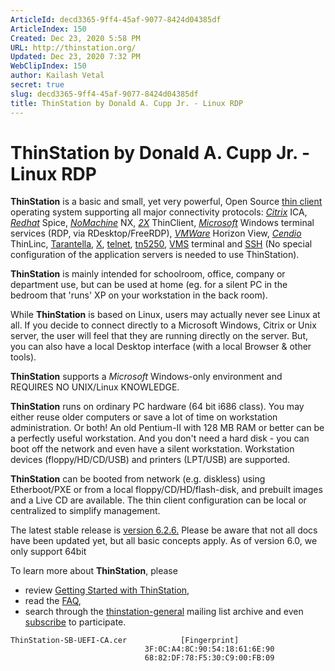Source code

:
 ```yaml
---
ArticleId: decd3365-9ff4-45af-9077-8424d04385df
ArticleIndex: 150
Created: Dec 23, 2020 5:58 PM
URL: http://thinstation.org/
Updated: Dec 23, 2020 7:32 PM
WebClipIndex: 150
author: Kailash Vetal
secret: true
slug: decd3365-9ff4-45af-9077-8424d04385df
title: ThinStation by Donald A. Cupp Jr. - Linux RDP
---
```

#  ThinStation by Donald A. Cupp Jr. - Linux RDP
**ThinStation** is a basic and small, yet very powerful, Open Source [thin client](http://en.wikipedia.org/wiki/Thin_client) operating system supporting all major connectivity protocols: *[Citrix](http://citrix.com/)* ICA, *[Redhat](http://www.spice-space.org/)* Spice, *[NoMachine](http://nomachine.com/)* NX, *[2X](http://2x.com/)* ThinClient, *[Microsoft](http://microsoft.com/)* Windows terminal services (RDP, via RDesktop/FreeRDP), *[VMWare](http://www.vmware.com/products/horizon-view)* Horizon View, *[Cendio](http://cendio.com/)* ThinLinc, [Tarantella](http://en.wikipedia.org/wiki/Tarantella,_Inc), [X](http://xorg.freedesktop.org/wiki/), [telnet](http://en.wikipedia.org/wiki/Telnet), [tn5250](http://en.wikipedia.org/wiki/Tn5250), [VMS](http://en.wikipedia.org/wiki/OpenVMS) terminal and [SSH](http://en.wikipedia.org/wiki/Secure_Shell) (No special configuration of the application servers is needed to use ThinStation).

**ThinStation** is mainly intended for schoolroom, office, company or department use, but can be used at home (eg. for a silent PC in the bedroom that 'runs' XP on your workstation in the back room).

While **ThinStation** is based on Linux, users may actually never see Linux at all. If you decide to connect directly to a Microsoft Windows, Citrix or Unix server, the user will feel that they are running directly on the server. But, you can also have a local Desktop interface (with a local Browser & other tools).

**ThinStation** supports a *Microsoft* Windows-only environment and REQUIRES NO UNIX/Linux KNOWLEDGE.

**ThinStation** runs on ordinary PC hardware (64 bit i686 class). You may either reuse older computers or save a lot of time on workstation administration. Or both! An old Pentium-II with 128 MB RAM or better can be a perfectly useful workstation. And you don't need a hard disk - you can boot off the network and even have a silent workstation. Workstation devices (floppy/HD/CD/USB) and printers (LPT/USB) are supported.

**ThinStation** can be booted from network (e.g. diskless) using Etherboot/PXE or from a local floppy/CD/HD/flash-disk, and prebuilt images and a Live CD are available. The thin client configuration can be local or centralized to simplify management.

The latest stable release is [version 6.2.6.](http://sourceforge.net/projects/thinstation/files/thinstation/thinstation-6/) Please be aware that not all docs have been updated yet, but all basic concepts apply. As of version 6.0, we only support 64bit

To learn more about **ThinStation**, please

- review [Getting Started with ThinStation](https://github.com/ThinStation/thinstation/wiki/Getting-Started-with-ThinStation),
- read the [FAQ](https://github.com/ThinStation/thinstation/wiki/FAQ),
- search through the [thinstation-general](http://sourceforge.net/mailarchive/forum.php?forum_name=thinstation-general) mailing list archive and even [subscribe](http://lists.sourceforge.net/lists/listinfo/thinstation-general) to participate.

```
ThinStation-SB-UEFI-CA.cer            [Fingerprint]
                              3F:0C:A4:8C:90:54:18:61:6E:90
                              68:82:DF:78:F5:30:C9:00:FB:09

```

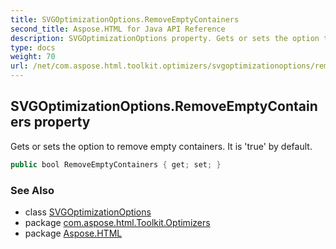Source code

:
 ```yaml
---
title: SVGOptimizationOptions.RemoveEmptyContainers
second_title: Aspose.HTML for Java API Reference
description: SVGOptimizationOptions property. Gets or sets the option to remove empty containers. It is true by default
type: docs
weight: 70
url: /net/com.aspose.html.toolkit.optimizers/svgoptimizationoptions/removeemptycontainers/
---
```

## SVGOptimizationOptions.RemoveEmptyContainers property

Gets or sets the option to remove empty containers. It is 'true' by default.

```java
public bool RemoveEmptyContainers { get; set; }
```

### See Also

* class [SVGOptimizationOptions](../)
* package [com.aspose.html.Toolkit.Optimizers](../../svgoptimizationoptions/)
* package [Aspose.HTML](../../../)
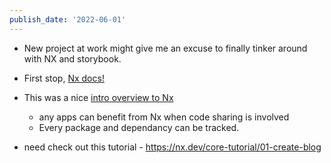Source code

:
 ```yaml
---
publish_date: '2022-06-01'
---
```

- New project at work might give me an excuse to finally tinker around with NX and storybook.
- First stop, [Nx docs!](https://nx.dev/getting-started/intro)
- This was a nice [intro overview to Nx](https://www.youtube.com/watch?v=mVKMse-gFBI)
	- any apps can benefit from Nx when code sharing is involved
	- Every package and dependancy can be tracked.

- need check out this tutorial - https://nx.dev/core-tutorial/01-create-blog
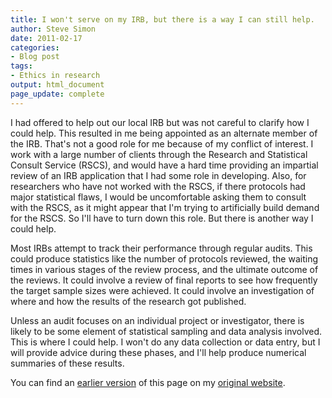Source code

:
 ```yaml
---
title: I won't serve on my IRB, but there is a way I can still help.
author: Steve Simon
date: 2011-02-17
categories:
- Blog post
tags:
- Ethics in research
output: html_document
page_update: complete
---
```


I had offered to help out our local IRB but was not careful to clarify how I could help. This resulted in me being appointed as an alternate member of the IRB. That's not a good role for me because of my conflict of interest. I work with a large number of clients through the Research and Statistical Consult Service (RSCS), and would have a hard time providing an impartial review of an IRB application that I had some role in developing. Also, for researchers who have not worked with the RSCS, if there protocols had major statistical flaws, I would be uncomfortable asking them to consult with the RSCS, as it might appear that I'm trying to artificially build demand for the RSCS. So I'll have to turn down this role. But there is another way I could help.

<!---More--->

Most IRBs attempt to track their performance through regular audits. This could produce statistics like the number of protocols reviewed, the waiting times in various stages of the review process, and the ultimate outcome of the reviews. It could involve a review of final reports to see how frequently the target sample sizes were achieved. It could involve an investigation of where and how the results of the research got published.

Unless an audit focuses on an individual project or investigator, there is likely to be some element of statistical sampling and data analysis involved. This is where I could help. I won't do any data collection or data entry, but I will provide advice during these phases, and I'll help produce numerical summaries of these results.

You can find an [earlier version][sim1] of this page on my [original website][sim2].

[sim1]: http://www.pmean.com/11/HelpMyIrb.html
[sim2]: http://www.pmean.com/original_site.html 
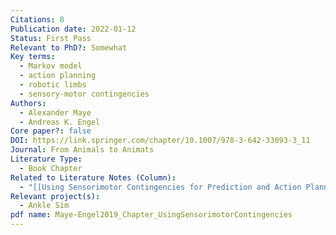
 ```yaml
---
Citations: 8
Publication date: 2022-01-12
Status: First Pass
Relevant to PhD?: Somewhat
Key terms:
  - Markov model
  - action planning
  - robotic limbs
  - sensory-motor contingencies
Authors:
  - Alexander Maye
  - Andreas K. Engel
Core paper?: false
DOI: https://link.springer.com/chapter/10.1007/978-3-642-33093-3_11
Journal: From Animals to Animats
Literature Type:
  - Book Chapter
Related to Literature Notes (Column):
  - "[[Using Sensorimotor Contingencies for Prediction and Action Planning 2]]"
Relevant project(s):
  - Ankle Sim
pdf name: Maye-Engel2019_Chapter_UsingSensorimotorContingencies
---
```


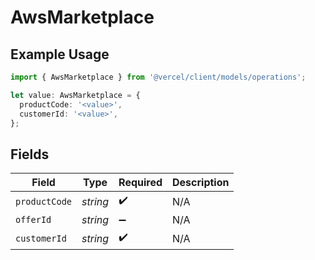 # AwsMarketplace

## Example Usage

```typescript
import { AwsMarketplace } from '@vercel/client/models/operations';

let value: AwsMarketplace = {
  productCode: '<value>',
  customerId: '<value>',
};
```

## Fields

| Field         | Type     | Required           | Description |
| ------------- | -------- | ------------------ | ----------- |
| `productCode` | _string_ | :heavy_check_mark: | N/A         |
| `offerId`     | _string_ | :heavy_minus_sign: | N/A         |
| `customerId`  | _string_ | :heavy_check_mark: | N/A         |
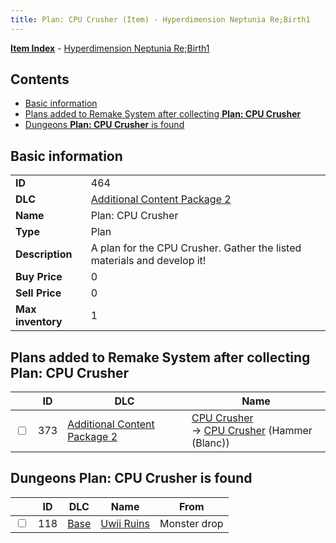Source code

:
 ```yaml
---
title: Plan: CPU Crusher (Item) - Hyperdimension Neptunia Re;Birth1
---
```


[**Item Index**](/neptunia/rb1/item/index.html) - [Hyperdimension Neptunia Re;Birth1](/neptunia/rb1)

## Contents

- [Basic information](#basic-information)
- [Plans added to Remake System after collecting **Plan: CPU Crusher**](#plans-added-to-remake-system-after-collecting-plan-cpu-crusher)
- [Dungeons **Plan: CPU Crusher** is found](#dungeons-plan-cpu-crusher-is-found)

## Basic information

|   |   |
| -- | -- |
| **ID** | 464 |
| **DLC** | [Additional Content Package 2](/neptunia/rb1/dlc/11-pack2.html) |
| **Name** | Plan: CPU Crusher |
| **Type** | Plan |
| **Description** | A plan for the CPU Crusher. Gather the listed materials and develop it! |
| **Buy Price** | 0 |
| **Sell Price** | 0 |
| **Max inventory** | 1 |


## Plans added to Remake System after collecting **Plan: CPU Crusher**

|    | ID | DLC | Name |
| -- | -- | --- | ---- |
| <input type="checkbox" id="rb1-remake-11-373" class="trackbox" /> | 373 | [Additional Content Package 2](/neptunia/rb1/dlc/11-pack2.html) | [CPU Crusher](/neptunia/rb1/remake/11-373-cpu-crusher.html)<br /> → [CPU Crusher](/neptunia/rb1/item/11-2099-cpu-crusher.html) (Hammer (Blanc)) |


## Dungeons **Plan: CPU Crusher** is found

|    | ID | DLC | Name | From |
| -- | -- | --- | ---- | ---- |
| <input type="checkbox" id="rb1-dungeon-1-118" class="trackbox" /> | 118 | [Base](/neptunia/rb1/dlc/1-base.html) | [Uwii Ruins](/neptunia/rb1/dungeon/1-118-uwii-ruins.html) | Monster drop |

════════════════

● **Task to complete**
Find the string "information" in the material above, and report every line where it occurs.

● **Exercise solution**
- [Basic information](#basic-information)
## Basic information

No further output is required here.